- _WORK TASK_: Copy every line of the data exactly, keeping out any picture.

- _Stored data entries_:

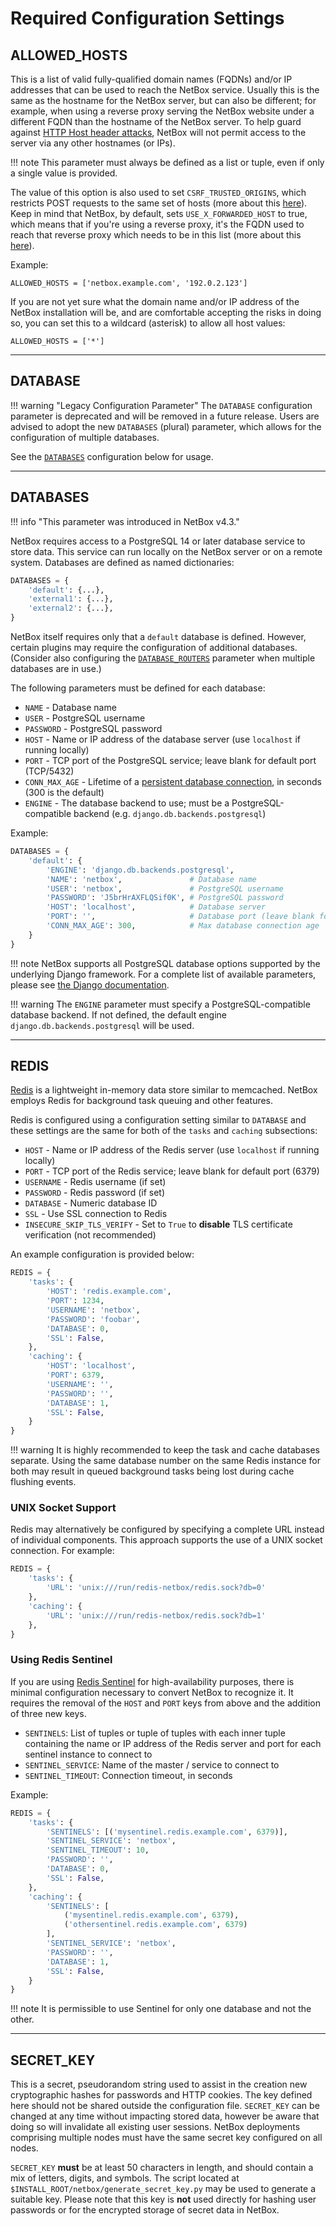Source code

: # Required Configuration Settings

## ALLOWED_HOSTS

This is a list of valid fully-qualified domain names (FQDNs) and/or IP addresses that can be used to reach the NetBox service. Usually this is the same as the hostname for the NetBox server, but can also be different; for example, when using a reverse proxy serving the NetBox website under a different FQDN than the hostname of the NetBox server. To help guard against [HTTP Host header attacks](https://docs.djangoproject.com/en/3.0/topics/security/#host-headers-virtual-hosting), NetBox will not permit access to the server via any other hostnames (or IPs).

!!! note
    This parameter must always be defined as a list or tuple, even if only a single value is provided.

The value of this option is also used to set `CSRF_TRUSTED_ORIGINS`, which restricts POST requests to the same set of hosts (more about this [here](https://docs.djangoproject.com/en/stable/ref/settings/#std:setting-CSRF_TRUSTED_ORIGINS)). Keep in mind that NetBox, by default, sets `USE_X_FORWARDED_HOST` to true, which means that if you're using a reverse proxy, it's the FQDN used to reach that reverse proxy which needs to be in this list (more about this [here](https://docs.djangoproject.com/en/stable/ref/settings/#allowed-hosts)).

Example:

```
ALLOWED_HOSTS = ['netbox.example.com', '192.0.2.123']
```

If you are not yet sure what the domain name and/or IP address of the NetBox installation will be, and are comfortable accepting the risks in doing so, you can set this to a wildcard (asterisk) to allow all host values:

```
ALLOWED_HOSTS = ['*']
```

---

## DATABASE

!!! warning "Legacy Configuration Parameter"
    The `DATABASE` configuration parameter is deprecated and will be removed in a future release. Users are advised to adopt the new `DATABASES` (plural) parameter, which allows for the configuration of multiple databases.

See the [`DATABASES`](#databases) configuration below for usage.

---

## DATABASES

!!! info "This parameter was introduced in NetBox v4.3."

NetBox requires access to a PostgreSQL 14 or later database service to store data. This service can run locally on the NetBox server or on a remote system. Databases are defined as named dictionaries:

```python
DATABASES = {
    'default': {...},
    'external1': {...},
    'external2': {...},
}
```

NetBox itself requires only that a `default` database is defined. However, certain plugins may require the configuration of additional databases. (Consider also configuring the [`DATABASE_ROUTERS`](./system.md#database_routers) parameter when multiple databases are in use.)

The following parameters must be defined for each database:

* `NAME` - Database name
* `USER` - PostgreSQL username
* `PASSWORD` - PostgreSQL password
* `HOST` - Name or IP address of the database server (use `localhost` if running locally)
* `PORT` - TCP port of the PostgreSQL service; leave blank for default port (TCP/5432)
* `CONN_MAX_AGE` - Lifetime of a [persistent database connection](https://docs.djangoproject.com/en/stable/ref/databases/#persistent-connections), in seconds (300 is the default)
* `ENGINE` - The database backend to use; must be a PostgreSQL-compatible backend (e.g. `django.db.backends.postgresql`)

Example:

```python
DATABASES = {
    'default': {
        'ENGINE': 'django.db.backends.postgresql',
        'NAME': 'netbox',               # Database name
        'USER': 'netbox',               # PostgreSQL username
        'PASSWORD': 'J5brHrAXFLQSif0K', # PostgreSQL password
        'HOST': 'localhost',            # Database server
        'PORT': '',                     # Database port (leave blank for default)
        'CONN_MAX_AGE': 300,            # Max database connection age
    }
}
```

!!! note
    NetBox supports all PostgreSQL database options supported by the underlying Django framework. For a complete list of available parameters, please see [the Django documentation](https://docs.djangoproject.com/en/stable/ref/settings/#databases).

!!! warning
    The `ENGINE` parameter must specify a PostgreSQL-compatible database backend. If not defined, the default engine `django.db.backends.postgresql` will be used.

---

## REDIS

[Redis](https://redis.io/) is a lightweight in-memory data store similar to memcached. NetBox employs Redis for background task queuing and other features.

Redis is configured using a configuration setting similar to `DATABASE` and these settings are the same for both of the `tasks` and `caching` subsections:

* `HOST` - Name or IP address of the Redis server (use `localhost` if running locally)
* `PORT` - TCP port of the Redis service; leave blank for default port (6379)
* `USERNAME` - Redis username (if set)
* `PASSWORD` - Redis password (if set)
* `DATABASE` - Numeric database ID
* `SSL` - Use SSL connection to Redis
* `INSECURE_SKIP_TLS_VERIFY` - Set to `True` to **disable** TLS certificate verification (not recommended)

An example configuration is provided below:

```python
REDIS = {
    'tasks': {
        'HOST': 'redis.example.com',
        'PORT': 1234,
        'USERNAME': 'netbox',
        'PASSWORD': 'foobar',
        'DATABASE': 0,
        'SSL': False,
    },
    'caching': {
        'HOST': 'localhost',
        'PORT': 6379,
        'USERNAME': '',
        'PASSWORD': '',
        'DATABASE': 1,
        'SSL': False,
    }
}
```

!!! warning
    It is highly recommended to keep the task and cache databases separate. Using the same database number on the
    same Redis instance for both may result in queued background tasks being lost during cache flushing events.

### UNIX Socket Support

Redis may alternatively be configured by specifying a complete URL instead of individual components. This approach supports the use of a UNIX socket connection. For example:

```python
REDIS = {
    'tasks': {
        'URL': 'unix:///run/redis-netbox/redis.sock?db=0'
    },
    'caching': {
        'URL': 'unix:///run/redis-netbox/redis.sock?db=1'
    },
}
```

### Using Redis Sentinel

If you are using [Redis Sentinel](https://redis.io/topics/sentinel) for high-availability purposes, there is minimal 
configuration necessary to convert NetBox to recognize it. It requires the removal of the `HOST` and `PORT` keys from 
above and the addition of three new keys.

* `SENTINELS`: List of tuples or tuple of tuples with each inner tuple containing the name or IP address 
of the Redis server and port for each sentinel instance to connect to
* `SENTINEL_SERVICE`: Name of the master / service to connect to
* `SENTINEL_TIMEOUT`: Connection timeout, in seconds

Example:

```python
REDIS = {
    'tasks': {
        'SENTINELS': [('mysentinel.redis.example.com', 6379)],
        'SENTINEL_SERVICE': 'netbox',
        'SENTINEL_TIMEOUT': 10,
        'PASSWORD': '',
        'DATABASE': 0,
        'SSL': False,
    },
    'caching': {
        'SENTINELS': [
            ('mysentinel.redis.example.com', 6379),
            ('othersentinel.redis.example.com', 6379)
        ],
        'SENTINEL_SERVICE': 'netbox',
        'PASSWORD': '',
        'DATABASE': 1,
        'SSL': False,
    }
}
```

!!! note
    It is permissible to use Sentinel for only one database and not the other.

---

## SECRET_KEY

This is a secret, pseudorandom string used to assist in the creation new cryptographic hashes for passwords and HTTP cookies. The key defined here should not be shared outside the configuration file. `SECRET_KEY` can be changed at any time without impacting stored data, however be aware that doing so will invalidate all existing user sessions. NetBox deployments comprising multiple nodes must have the same secret key configured on all nodes.

`SECRET_KEY` **must** be at least 50 characters in length, and should contain a mix of letters, digits, and symbols. The script located at `$INSTALL_ROOT/netbox/generate_secret_key.py` may be used to generate a suitable key. Please note that this key is **not** used directly for hashing user passwords or for the encrypted storage of secret data in NetBox.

- _SOLUTION TO THIS PROBLEM_:
Source code

: # Required Configuration Settings

## ALLOWED_HOSTS

This is a list of valid fully-qualified domain names (FQDNs) and/or IP addresses that can be used to reach the NetBox service. Usually this is the same as the hostname for the NetBox server, but can also be different; for example, when using a reverse proxy serving the NetBox website under a different FQDN than the hostname of the NetBox server. To help guard against [HTTP Host header attacks](https://docs.djangoproject.com/en/3.0/topics/security/#host-headers-virtual-hosting), NetBox will not permit access to the server via any other hostnames (or IPs).

!!! note
    This parameter must always be defined as a list or tuple, even if only a single value is provided.

The value of this option is also used to set `CSRF_TRUSTED_ORIGINS`, which restricts POST requests to the same set of hosts (more about this [here](https://docs.djangoproject.com/en/stable/ref/settings/#std:setting-CSRF_TRUSTED_ORIGINS)). Keep in mind that NetBox, by default, sets `USE_X_FORWARDED_HOST` to true, which means that if you're using a reverse proxy, it's the FQDN used to reach that reverse proxy which needs to be in this list (more about this [here](https://docs.djangoproject.com/en/stable/ref/settings/#allowed-hosts)).

Example:

```
ALLOWED_HOSTS = ['netbox.example.com', '192.0.2.123']
```

If you are not yet sure what the domain name and/or IP address of the NetBox installation will be, and are comfortable accepting the risks in doing so, you can set this to a wildcard (asterisk) to allow all host values:

```
ALLOWED_HOSTS = ['*']
```

---

## DATABASE

!!! warning "Legacy Configuration Parameter"
    The `DATABASE` configuration parameter is deprecated and will be removed in a future release. Users are advised to adopt the new `DATABASES` (plural) parameter, which allows for the configuration of multiple databases.

See the [`DATABASES`](#databases) configuration below for usage.

---

## DATABASES

!!! info "This parameter was introduced in NetBox v4.3."

NetBox requires access to a PostgreSQL 14 or later database service to store data. This service can run locally on the NetBox server or on a remote system. Databases are defined as named dictionaries:

```python
DATABASES = {
    'default': {...},
    'external1': {...},
    'external2': {...},
}
```

NetBox itself requires only that a `default` database is defined. However, certain plugins may require the configuration of additional databases. (Consider also configuring the [`DATABASE_ROUTERS`](./system.md#database_routers) parameter when multiple databases are in use.)

The following parameters must be defined for each database:

* `NAME` - Database name
* `USER` - PostgreSQL username
* `PASSWORD` - PostgreSQL password
* `HOST` - Name or IP address of the database server (use `localhost` if running locally)
* `PORT` - TCP port of the PostgreSQL service; leave blank for default port (TCP/5432)
* `CONN_MAX_AGE` - Lifetime of a [persistent database connection](https://docs.djangoproject.com/en/stable/ref/databases/#persistent-connections), in seconds (300 is the default)
* `ENGINE` - The database backend to use; must be a PostgreSQL-compatible backend (e.g. `django.db.backends.postgresql`)

Example:

```python
DATABASES = {
    'default': {
        'ENGINE': 'django.db.backends.postgresql',
        'NAME': 'netbox',               # Database name
        'USER': 'netbox',               # PostgreSQL username
        'PASSWORD': 'J5brHrAXFLQSif0K', # PostgreSQL password
        'HOST': 'localhost',            # Database server
        'PORT': '',                     # Database port (leave blank for default)
        'CONN_MAX_AGE': 300,            # Max database connection age
    }
}
```

!!! note
    NetBox supports all PostgreSQL database options supported by the underlying Django framework. For a complete list of available parameters, please see [the Django documentation](https://docs.djangoproject.com/en/stable/ref/settings/#databases).

!!! warning
    The `ENGINE` parameter must specify a PostgreSQL-compatible database backend. If not defined, the default engine `django.db.backends.postgresql` will be used.

---

## REDIS

[Redis](https://redis.io/) is a lightweight in-memory data store similar to memcached. NetBox employs Redis for background task queuing and other features.

Redis is configured using a configuration setting similar to `DATABASE` and these settings are the same for both of the `tasks` and `caching` subsections:

* `HOST` - Name or IP address of the Redis server (use `localhost` if running locally)
* `PORT` - TCP port of the Redis service; leave blank for default port (6379)
* `USERNAME` - Redis username (if set)
* `PASSWORD` - Redis password (if set)
* `DATABASE` - Numeric database ID
* `SSL` - Use SSL connection to Redis
* `INSECURE_SKIP_TLS_VERIFY` - Set to `True` to **disable** TLS certificate verification (not recommended)

An example configuration is provided below:

```python
REDIS = {
    'tasks': {
        'HOST': 'redis.example.com',
        'PORT': 1234,
        'USERNAME': 'netbox',
        'PASSWORD': 'foobar',
        'DATABASE': 0,
        'SSL': False,
    },
    'caching': {
        'HOST': 'localhost',
        'PORT': 6379,
        'USERNAME': '',
        'PASSWORD': '',
        'DATABASE': 1,
        'SSL': False,
    }
}
```

!!! warning
    It is highly recommended to keep the task and cache databases separate. Using the same database number on the
    same Redis instance for both may result in queued background tasks being lost during cache flushing events.

### UNIX Socket Support

Redis may alternatively be configured by specifying a complete URL instead of individual components. This approach supports the use of a UNIX socket connection. For example:

```python
REDIS = {
    'tasks': {
        'URL': 'unix:///run/redis-netbox/redis.sock?db=0'
    },
    'caching': {
        'URL': 'unix:///run/redis-netbox/redis.sock?db=1'
    },
}
```

### Using Redis Sentinel

If you are using [Redis Sentinel](https://redis.io/topics/sentinel) for high-availability purposes, there is minimal 
configuration necessary to convert NetBox to recognize it. It requires the removal of the `HOST` and `PORT` keys from 
above and the addition of three new keys.

* `SENTINELS`: List of tuples or tuple of tuples with each inner tuple containing the name or IP address 
of the Redis server and port for each sentinel instance to connect to
* `SENTINEL_SERVICE`: Name of the master / service to connect to
* `SENTINEL_TIMEOUT`: Connection timeout, in seconds

Example:

```python
REDIS = {
    'tasks': {
        'SENTINELS': [('mysentinel.redis.example.com', 6379)],
        'SENTINEL_SERVICE': 'netbox',
        'SENTINEL_TIMEOUT': 10,
        'PASSWORD': '',
        'DATABASE': 0,
        'SSL': False,
    },
    'caching': {
        'SENTINELS': [
            ('mysentinel.redis.example.com', 6379),
            ('othersentinel.redis.example.com', 6379)
        ],
        'SENTINEL_SERVICE': 'netbox',
        'PASSWORD': '',
        'DATABASE': 1,
        'SSL': False,
    }
}
```

!!! note
    It is permissible to use Sentinel for only one database and not the other.

---

## SECRET_KEY

This is a secret, pseudorandom string used to assist in the creation new cryptographic hashes for passwords and HTTP cookies. The key defined here should not be shared outside the configuration file. `SECRET_KEY` can be changed at any time without impacting stored data, however be aware that doing so will invalidate all existing user sessions. NetBox deployments comprising multiple nodes must have the same secret key configured on all nodes.

`SECRET_KEY` **must** be at least 50 characters in length, and should contain a mix of letters, digits, and symbols. The script located at `$INSTALL_ROOT/netbox/generate_secret_key.py` may be used to generate a suitable key. Please note that this key is **not** used directly for hashing user passwords or for the encrypted storage of secret data in NetBox.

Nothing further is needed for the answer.